#### Aim of the task:
From the first record to the last, write out each one exactly.

#### Data extracts:
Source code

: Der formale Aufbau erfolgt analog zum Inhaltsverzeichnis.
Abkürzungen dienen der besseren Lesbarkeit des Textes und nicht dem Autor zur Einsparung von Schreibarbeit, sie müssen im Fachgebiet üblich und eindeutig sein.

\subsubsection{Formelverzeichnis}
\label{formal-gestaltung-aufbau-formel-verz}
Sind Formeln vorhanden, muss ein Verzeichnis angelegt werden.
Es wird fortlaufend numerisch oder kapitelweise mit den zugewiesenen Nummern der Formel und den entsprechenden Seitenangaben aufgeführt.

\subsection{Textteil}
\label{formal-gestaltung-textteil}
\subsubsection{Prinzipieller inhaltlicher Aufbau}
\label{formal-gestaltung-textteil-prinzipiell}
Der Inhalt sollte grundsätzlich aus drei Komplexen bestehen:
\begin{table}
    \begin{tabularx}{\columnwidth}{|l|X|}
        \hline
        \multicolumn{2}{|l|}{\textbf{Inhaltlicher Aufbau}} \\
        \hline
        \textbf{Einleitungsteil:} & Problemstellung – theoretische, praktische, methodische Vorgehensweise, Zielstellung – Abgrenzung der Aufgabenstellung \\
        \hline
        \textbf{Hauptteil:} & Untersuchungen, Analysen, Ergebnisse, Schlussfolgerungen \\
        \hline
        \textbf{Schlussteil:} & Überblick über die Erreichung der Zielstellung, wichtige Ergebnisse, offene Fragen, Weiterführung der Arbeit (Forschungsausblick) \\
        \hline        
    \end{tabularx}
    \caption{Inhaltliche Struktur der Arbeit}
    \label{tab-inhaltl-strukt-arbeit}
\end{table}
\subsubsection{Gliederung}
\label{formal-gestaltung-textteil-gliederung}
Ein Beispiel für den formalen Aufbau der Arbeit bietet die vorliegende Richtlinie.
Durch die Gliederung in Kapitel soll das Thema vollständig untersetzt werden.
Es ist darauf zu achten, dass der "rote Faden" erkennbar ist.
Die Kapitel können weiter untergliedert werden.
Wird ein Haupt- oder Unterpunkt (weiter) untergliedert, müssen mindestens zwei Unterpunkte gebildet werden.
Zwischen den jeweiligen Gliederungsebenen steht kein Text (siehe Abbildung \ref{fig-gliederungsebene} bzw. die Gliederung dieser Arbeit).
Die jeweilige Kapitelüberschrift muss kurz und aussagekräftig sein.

#### Output of the exercise:
Source code

: Der formale Aufbau erfolgt analog zum Inhaltsverzeichnis.
Abkürzungen dienen der besseren Lesbarkeit des Textes und nicht dem Autor zur Einsparung von Schreibarbeit, sie müssen im Fachgebiet üblich und eindeutig sein.

\subsubsection{Formelverzeichnis}
\label{formal-gestaltung-aufbau-formel-verz}
Sind Formeln vorhanden, muss ein Verzeichnis angelegt werden.
Es wird fortlaufend numerisch oder kapitelweise mit den zugewiesenen Nummern der Formel und den entsprechenden Seitenangaben aufgeführt.

\subsection{Textteil}
\label{formal-gestaltung-textteil}
\subsubsection{Prinzipieller inhaltlicher Aufbau}
\label{formal-gestaltung-textteil-prinzipiell}
Der Inhalt sollte grundsätzlich aus drei Komplexen bestehen:
\begin{table}
    \begin{tabularx}{\columnwidth}{|l|X|}
        \hline
        \multicolumn{2}{|l|}{\textbf{Inhaltlicher Aufbau}} \\
        \hline
        \textbf{Einleitungsteil:} & Problemstellung – theoretische, praktische, methodische Vorgehensweise, Zielstellung – Abgrenzung der Aufgabenstellung \\
        \hline
        \textbf{Hauptteil:} & Untersuchungen, Analysen, Ergebnisse, Schlussfolgerungen \\
        \hline
        \textbf{Schlussteil:} & Überblick über die Erreichung der Zielstellung, wichtige Ergebnisse, offene Fragen, Weiterführung der Arbeit (Forschungsausblick) \\
        \hline        
    \end{tabularx}
    \caption{Inhaltliche Struktur der Arbeit}
    \label{tab-inhaltl-strukt-arbeit}
\end{table}
\subsubsection{Gliederung}
\label{formal-gestaltung-textteil-gliederung}
Ein Beispiel für den formalen Aufbau der Arbeit bietet die vorliegende Richtlinie.
Durch die Gliederung in Kapitel soll das Thema vollständig untersetzt werden.
Es ist darauf zu achten, dass der "rote Faden" erkennbar ist.
Die Kapitel können weiter untergliedert werden.
Wird ein Haupt- oder Unterpunkt (weiter) untergliedert, müssen mindestens zwei Unterpunkte gebildet werden.
Zwischen den jeweiligen Gliederungsebenen steht kein Text (siehe Abbildung \ref{fig-gliederungsebene} bzw. die Gliederung dieser Arbeit).
Die jeweilige Kapitelüberschrift muss kurz und aussagekräftig sein.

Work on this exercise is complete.